<<<<

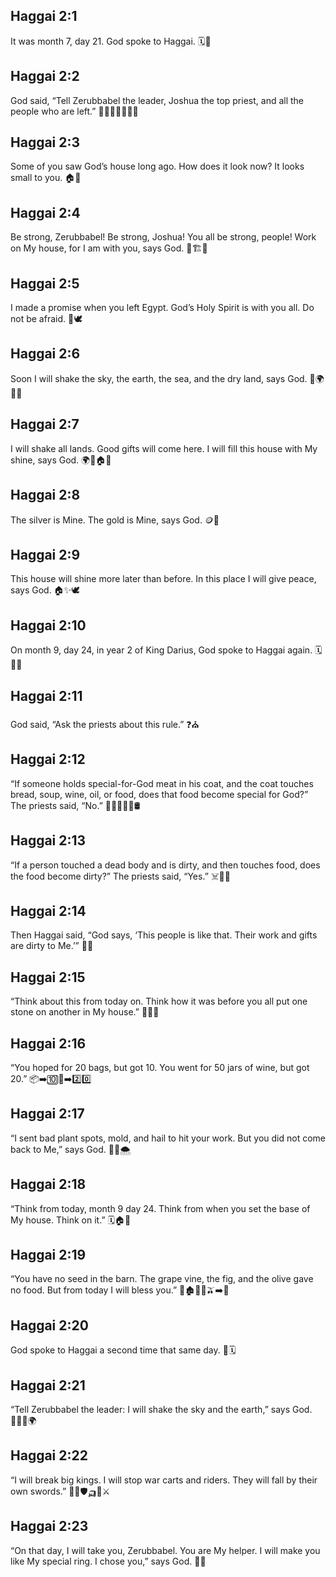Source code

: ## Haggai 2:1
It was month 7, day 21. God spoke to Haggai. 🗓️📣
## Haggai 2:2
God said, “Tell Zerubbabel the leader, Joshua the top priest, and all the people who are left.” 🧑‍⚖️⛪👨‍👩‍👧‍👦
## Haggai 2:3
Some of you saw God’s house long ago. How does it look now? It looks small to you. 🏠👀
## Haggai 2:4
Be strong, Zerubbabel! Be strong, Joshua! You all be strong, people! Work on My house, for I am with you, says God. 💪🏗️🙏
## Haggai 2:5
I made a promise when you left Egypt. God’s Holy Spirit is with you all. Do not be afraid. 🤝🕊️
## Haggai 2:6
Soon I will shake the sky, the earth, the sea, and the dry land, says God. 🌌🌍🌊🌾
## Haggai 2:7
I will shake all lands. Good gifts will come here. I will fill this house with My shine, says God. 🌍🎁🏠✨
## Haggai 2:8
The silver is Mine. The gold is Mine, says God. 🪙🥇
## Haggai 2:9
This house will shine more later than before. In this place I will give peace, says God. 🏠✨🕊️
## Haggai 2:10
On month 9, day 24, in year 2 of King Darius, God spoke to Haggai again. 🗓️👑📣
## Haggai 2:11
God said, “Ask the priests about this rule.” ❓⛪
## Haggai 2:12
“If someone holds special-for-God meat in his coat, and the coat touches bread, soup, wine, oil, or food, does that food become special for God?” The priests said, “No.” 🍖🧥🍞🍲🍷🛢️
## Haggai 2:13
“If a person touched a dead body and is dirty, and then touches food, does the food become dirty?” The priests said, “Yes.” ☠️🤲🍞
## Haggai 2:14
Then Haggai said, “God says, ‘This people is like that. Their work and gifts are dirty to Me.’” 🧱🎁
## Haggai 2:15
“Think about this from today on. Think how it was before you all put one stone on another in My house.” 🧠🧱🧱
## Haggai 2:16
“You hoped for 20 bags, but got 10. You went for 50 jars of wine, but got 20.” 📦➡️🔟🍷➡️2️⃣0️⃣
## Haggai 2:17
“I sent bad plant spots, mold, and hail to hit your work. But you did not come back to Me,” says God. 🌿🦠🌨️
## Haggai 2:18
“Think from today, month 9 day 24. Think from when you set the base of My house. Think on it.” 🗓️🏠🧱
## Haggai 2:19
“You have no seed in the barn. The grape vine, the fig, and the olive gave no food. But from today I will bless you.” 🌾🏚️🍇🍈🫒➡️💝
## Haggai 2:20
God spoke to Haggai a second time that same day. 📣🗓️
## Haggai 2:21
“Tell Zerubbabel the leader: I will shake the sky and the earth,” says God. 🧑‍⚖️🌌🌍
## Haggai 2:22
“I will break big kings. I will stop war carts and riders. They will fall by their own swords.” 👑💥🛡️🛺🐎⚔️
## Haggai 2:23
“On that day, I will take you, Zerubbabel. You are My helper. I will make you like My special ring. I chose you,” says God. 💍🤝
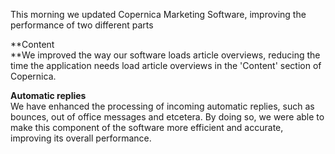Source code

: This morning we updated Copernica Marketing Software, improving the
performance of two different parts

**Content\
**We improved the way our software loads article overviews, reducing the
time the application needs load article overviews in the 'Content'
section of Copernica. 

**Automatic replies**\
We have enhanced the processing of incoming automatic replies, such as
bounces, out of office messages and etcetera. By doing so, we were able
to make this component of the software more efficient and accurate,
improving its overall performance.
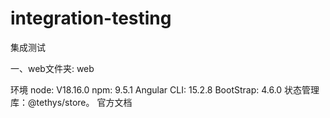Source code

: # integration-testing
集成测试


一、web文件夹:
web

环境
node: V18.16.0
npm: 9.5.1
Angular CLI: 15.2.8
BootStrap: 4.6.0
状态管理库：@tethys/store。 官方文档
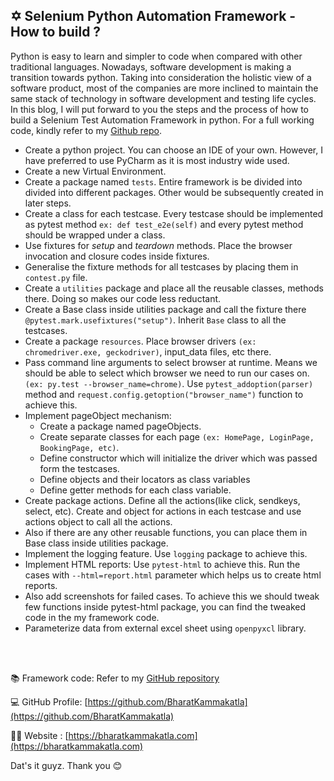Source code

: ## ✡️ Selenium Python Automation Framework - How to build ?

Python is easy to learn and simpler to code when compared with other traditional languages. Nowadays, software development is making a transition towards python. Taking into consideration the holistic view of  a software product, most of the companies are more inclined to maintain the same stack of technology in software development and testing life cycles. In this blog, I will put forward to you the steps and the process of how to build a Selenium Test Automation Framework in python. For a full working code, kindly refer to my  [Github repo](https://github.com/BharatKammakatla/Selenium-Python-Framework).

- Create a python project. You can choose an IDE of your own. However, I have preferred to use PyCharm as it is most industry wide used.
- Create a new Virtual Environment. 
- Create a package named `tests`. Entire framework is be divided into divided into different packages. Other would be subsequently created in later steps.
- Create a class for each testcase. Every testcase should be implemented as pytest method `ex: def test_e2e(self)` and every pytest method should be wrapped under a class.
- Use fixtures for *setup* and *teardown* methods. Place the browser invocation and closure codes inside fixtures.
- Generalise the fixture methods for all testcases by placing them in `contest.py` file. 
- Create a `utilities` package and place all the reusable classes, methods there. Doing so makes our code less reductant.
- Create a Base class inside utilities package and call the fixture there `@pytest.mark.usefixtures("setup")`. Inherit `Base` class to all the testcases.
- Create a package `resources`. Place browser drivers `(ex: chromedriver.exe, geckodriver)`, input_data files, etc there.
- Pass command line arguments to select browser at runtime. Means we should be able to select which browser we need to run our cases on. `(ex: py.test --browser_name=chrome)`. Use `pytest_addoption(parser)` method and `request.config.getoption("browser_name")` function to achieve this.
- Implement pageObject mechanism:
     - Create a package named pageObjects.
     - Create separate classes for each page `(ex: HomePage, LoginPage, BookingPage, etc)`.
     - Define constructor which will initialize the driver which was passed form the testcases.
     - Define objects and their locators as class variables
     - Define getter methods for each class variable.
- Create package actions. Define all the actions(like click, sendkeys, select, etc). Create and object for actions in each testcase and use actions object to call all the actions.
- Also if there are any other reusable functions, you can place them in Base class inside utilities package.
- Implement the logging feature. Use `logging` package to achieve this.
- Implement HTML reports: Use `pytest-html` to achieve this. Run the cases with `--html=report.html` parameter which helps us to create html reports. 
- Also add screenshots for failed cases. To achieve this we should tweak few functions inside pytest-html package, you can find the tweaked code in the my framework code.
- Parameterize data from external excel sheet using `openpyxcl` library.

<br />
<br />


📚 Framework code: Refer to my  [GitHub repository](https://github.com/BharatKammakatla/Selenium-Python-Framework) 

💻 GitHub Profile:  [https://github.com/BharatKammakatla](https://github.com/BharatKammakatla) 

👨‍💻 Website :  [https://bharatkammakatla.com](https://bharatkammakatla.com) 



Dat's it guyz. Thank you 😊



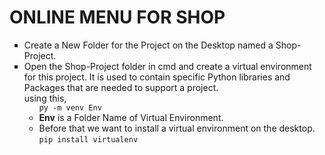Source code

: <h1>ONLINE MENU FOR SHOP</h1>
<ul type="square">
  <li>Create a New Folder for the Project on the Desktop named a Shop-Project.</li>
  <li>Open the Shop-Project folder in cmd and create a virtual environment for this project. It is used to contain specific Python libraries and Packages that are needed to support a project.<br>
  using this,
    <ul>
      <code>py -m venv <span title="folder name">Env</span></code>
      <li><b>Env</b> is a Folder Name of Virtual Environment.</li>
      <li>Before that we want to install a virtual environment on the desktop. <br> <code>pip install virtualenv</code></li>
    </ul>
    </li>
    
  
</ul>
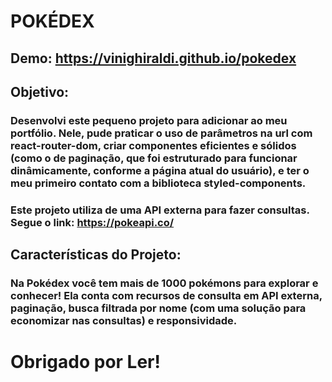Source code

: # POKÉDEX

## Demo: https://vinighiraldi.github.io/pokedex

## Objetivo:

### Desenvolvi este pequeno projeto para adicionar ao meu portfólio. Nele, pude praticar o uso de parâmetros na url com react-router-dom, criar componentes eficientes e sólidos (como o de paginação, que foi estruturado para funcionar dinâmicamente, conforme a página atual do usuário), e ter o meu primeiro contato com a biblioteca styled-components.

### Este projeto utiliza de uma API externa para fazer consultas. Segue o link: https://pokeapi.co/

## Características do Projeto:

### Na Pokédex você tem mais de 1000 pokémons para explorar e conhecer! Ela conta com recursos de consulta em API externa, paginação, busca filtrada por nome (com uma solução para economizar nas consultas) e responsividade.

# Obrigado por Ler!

>>>>

> _Assignment_: Within the listing above, give again exactly every line from the line with "- Use fixtures" through the line with "files, etc there.", both included, and no other line.

> _Result of this task_:
- Use fixtures for *setup* and *teardown* methods. Place the browser invocation and closure codes inside fixtures.
- Generalise the fixture methods for all testcases by placing them in `contest.py` file. 
- Create a `utilities` package and place all the reusable classes, methods there. Doing so makes our code less reductant.
- Create a Base class inside utilities package and call the fixture there `@pytest.mark.usefixtures("setup")`. Inherit `Base` class to all the testcases.
- Create a package `resources`. Place browser drivers `(ex: chromedriver.exe, geckodriver)`, input_data files, etc there.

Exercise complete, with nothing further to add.